# Counterfactual Risk Minimisation (CRM)

In [None]:
!pip install recogym torch
!pip install git+git://github.com/criteo-research/bandit-reco.git#subdirectory=notebooks 

In [None]:
%matplotlib inline

import gym 
import matplotlib.pyplot as plt
import numpy as np
import pandas as pd
import torch
import torch.nn.functional as F
from torch.autograd import Variable

from recogym.envs.session import OrganicSessions
from recogym import env_1_args, Configuration
from recogym import DefaultContext
from recogym.agents import Agent
from recogym.envs.observation import Observation
from recogym import verify_agents
from recogym.evaluate_agent import plot_verify_agents
from recogym.agents import FeatureProvider, OrganicUserEventCounterAgent, organic_user_count_args

from util import FullBatchLBFGS

# Set style for pretty plots
plt.style.use('ggplot')

P = 10  # Number of Products
U = 2000 # Number of Users

# You can overwrite environment arguments here:
env_1_args['random_seed'] = 42
env_1_args['num_products'] = P
env_1_args['number_of_flips'] = P//2
env_1_args['sigma_mu_organic'] = 3
env_1_args['sigma_omega'] = 0.1

# Initialize the gym for the first time by calling .make() and .init_gym()
env = gym.make('reco-gym-v1')
env.init_gym(env_1_args)
env.reset()

## Data generation


We generate data with a popularity agent plus some randomness for exploration (`epsilon`).


In [None]:
# Generate RecoGym logs for U users
logger = OrganicUserEventCounterAgent(Configuration({**organic_user_count_args,
                                                     'select_randomly': True,
                                                     'random_seed': 1221, # 1220
                                                     'epsilon': 0.001}))
reco_log = env.generate_logs(U, agent = logger)

Let's have a quick look at the logs

In [None]:
reco_log.head(5)

We will use the popularity agent as the baseline. It basically predict the organic product that has been seen the most so far by the user.

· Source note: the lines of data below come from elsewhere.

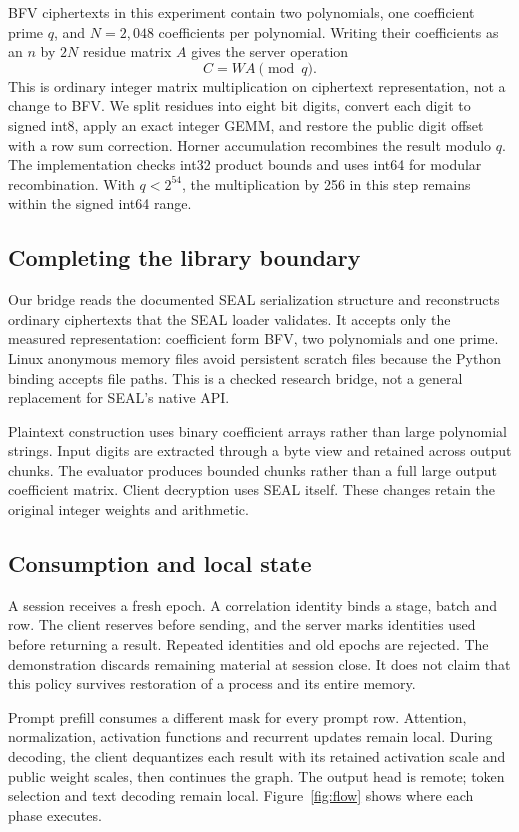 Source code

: \documentclass[10pt,twocolumn]{article}
\begin{document}
BFV ciphertexts in this experiment contain two polynomials, one coefficient
prime $q$, and $N=2,048$ coefficients per polynomial. Writing their coefficients
as an $n$ by $2N$ residue matrix $A$ gives the server operation
\begin{equation}
 C=WA\pmod q.
\end{equation}
This is ordinary integer matrix multiplication on ciphertext representation,
not a change to BFV. We split residues into eight bit digits, convert each digit
to signed int8, apply an exact integer GEMM, and restore the public digit offset
with a row sum correction. Horner accumulation recombines the result modulo
$q$. The implementation checks int32 product bounds and uses int64 for modular
recombination. With $q<2^{54}$, the multiplication by 256 in this step remains
within the signed int64 range.

\subsection{Completing the library boundary}
Our bridge reads the documented SEAL serialization structure and reconstructs
ordinary ciphertexts that the SEAL loader validates. It accepts only the
measured representation: coefficient form BFV, two polynomials and one prime.
Linux anonymous memory files avoid persistent scratch files because the Python
binding accepts file paths. This is a checked research bridge, not a general
replacement for SEAL's native API.

Plaintext construction uses binary coefficient arrays rather than large
polynomial strings. Input digits are extracted through a byte view and retained
across output chunks. The evaluator produces bounded chunks rather than a full
large output coefficient matrix. Client decryption uses SEAL itself. These
changes retain the original integer weights and arithmetic.

\subsection{Consumption and local state}
A session receives a fresh epoch. A correlation identity binds a stage, batch
and row. The client reserves before sending, and the server marks identities
used before returning a result. Repeated identities and old epochs are rejected.
The demonstration discards remaining material at session close. It does not
claim that this policy survives restoration of a process and its entire memory.

Prompt prefill consumes a different mask for every prompt row. Attention,
normalization, activation functions and recurrent updates remain local. During
decoding, the client dequantizes each result with its retained activation scale
and public weight scales, then continues the graph. The output head is remote;
token selection and text decoding remain local. Figure~\ref{fig:flow} shows
where each phase executes.
\end{document}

It is a simple but actually strong baseline.

In [None]:
organic_counter_agent = OrganicUserEventCounterAgent(
    Configuration({**organic_user_count_args, 'select_randomly': False, 'exploit_explore': False, 'epsilon': 0.0}))

In [None]:
N_USERS_AB_TEST = 5000
result_AB = verify_agents(env, N_USERS_AB_TEST, {'User-pop': organic_counter_agent})
plot_verify_agents(result_AB)
None

## Contextual Bandits

### Data set transformation

In order to feed logs to a model, we need to transform them such that we have a dataset consisting in sequences of user context $x$, taken action $a$, reward $c$ and propensity scores $p$.

In [None]:
class ProductCountFeatureProvider(FeatureProvider):
    """This feature provider creates a user state based on viewed product count.
    Namely, the feature vector of shape (n_products, ) contains for each product how many times the
    user has viewed them organically.
    """

    def __init__(self, config):
        super(ProductCountFeatureProvider, self).__init__(config)
        self.feature_data = np.zeros((self.config.num_products)).astype(int)

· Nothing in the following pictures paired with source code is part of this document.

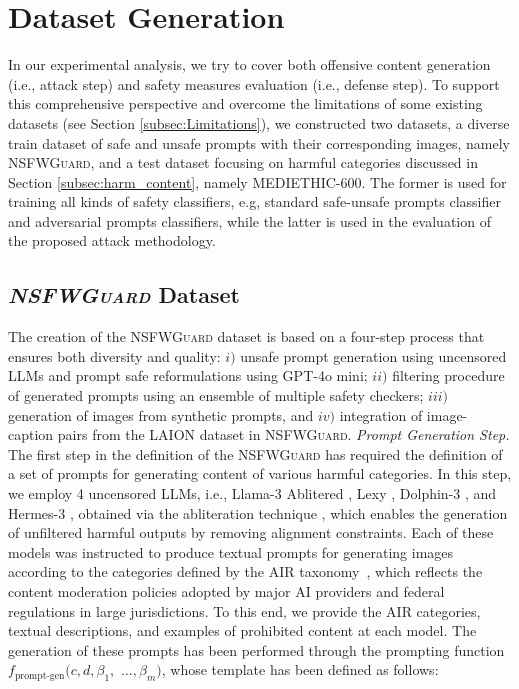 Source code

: \documentclass[acmsmall]{acmart}
\newcommand{\datacentok}{\textsc{NSFWGuard}\xspace}
\newcommand{\datasetlite}{\textsc{MEDIETHIC-600}\xspace}
\begin{document}
{\section{Dataset Generation}\label{subsec:Dataset_Generation}
In our experimental analysis, we try to cover both offensive content generation (i.e., attack step) and safety measures evaluation (i.e., defense step). To support this comprehensive perspective and overcome the limitations of some existing datasets (see Section \ref{subsec:Limitations}), we constructed two datasets, a diverse train dataset of safe and unsafe prompts with their corresponding images, namely \datacentok, and a test dataset focusing on harmful categories discussed in Section \ref{subsec:harm_content}, namely \datasetlite. The former is used for training all kinds of safety classifiers, e.g, standard safe-unsafe prompts classifier and adversarial prompts classifiers, while the latter is used in the evaluation of the proposed attack methodology.
\vspace{-1em}
\subsection{\textit{\datacentok} Dataset}
The creation of the \datacentok dataset is based on a four-step process that ensures both diversity and quality: $i)$ unsafe prompt generation using uncensored LLMs and prompt safe reformulations using GPT-4o mini; $ii)$ filtering procedure of generated prompts using an ensemble of multiple safety checkers; $iii)$ generation of images from synthetic prompts, and $iv)$ integration of image-caption pairs from the LAION dataset \cite{laion400m} in \datacentok.
\textit{Prompt Generation Step.} The first step in the definition of the \datacentok has required the definition of a set of prompts for generating content of various harmful categories. 
In this step, we employ 4 uncensored LLMs, i.e., Llama-3 Ablitered \cite{cognitivecomputations2025_instruct}, Lexy \cite{orenguteng2025_lexi}, Dolphin-3 \cite{cognitivecomputations2025_dolphin}, and Hermes-3 \cite{nousresearch_hermes_3_llama_3.2_3b}, obtained via the abliteration technique \cite{arditi2024refusal}, which enables the generation of unfiltered harmful outputs by removing alignment constraints. Each of these models was instructed to produce textual prompts for generating images according to the categories defined by the AIR taxonomy~\cite{zeng2024AIR}, which reflects the content moderation policies adopted by major AI providers and federal regulations in large jurisdictions. To this end, we provide the AIR categories, textual descriptions, and examples of prohibited content at each model. The generation of these prompts has been performed through the prompting function $f_{\text{prompt-gen}}(c, d, \beta_1,$ $\dots,\beta_{m})$, whose template has been defined as follows:

}
\end{document}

    def observe(self, observation):
        for session in observation.sessions():
            self.feature_data[int(session['v'])] += 1

    def features(self, observation):
        return self.feature_data.copy()

    def reset(self):
        self.feature_data[:] = 0


def build_rectangular_data(logs, feature_provider):
    """Create a rectangular feature set from the logged data.
    For each taken action, we compute the state in which the user was when the action was taken
    """
    user_states, actions, rewards, proba_actions = [], [], [], []
    
    current_user = None
    for _, row in logs.iterrows():
        if current_user != row['u']:
            # Use has changed: start a new session and reset user state
            current_user = row['u']
            sessions = OrganicSessions()
            feature_provider.reset()
        
        context = DefaultContext(row['u'], row['t'])
        
        if row['z'] == 'organic':
            sessions.next(context, row['v'])
            
        else:
            # For each bandit event, generate one observation for the user state, the taken action
            # the obtained reward and the used probabilities
            feature_provider.observe(Observation(context, sessions))
            user_states += [feature_provider.features(None)] 
            actions += [row['a']]
            rewards += [row['c']]
            proba_actions += [row['ps']] 
            
            # Start a new organic session
            sessions = OrganicSessions()
    
    return np.array(user_states), np.array(actions).astype(int), np.array(rewards), np.array(proba_actions)

Let's build and dissect this so-called rectangular dataset

In [None]:
# You can now see data that will be provided to our agents based on logistic regressions
count_product_views_feature_provider = ProductCountFeatureProvider(config=Configuration(env_1_args))

In [None]:
rectangular_logs = build_rectangular_data(reco_log, count_product_views_feature_provider)
user_states, actions, rewards, proba_actions = rectangular_logs

In [None]:
preview_start, preview_size = 300, 3

print('user product views count at action time')
print(user_states[preview_start:preview_start + preview_size])
print('taken actions', actions[preview_start:preview_start + preview_size])
print('obtained rewards', rewards[preview_start:preview_start + preview_size])
print('probablities of the taken actions', proba_actions[preview_start:preview_start + preview_size])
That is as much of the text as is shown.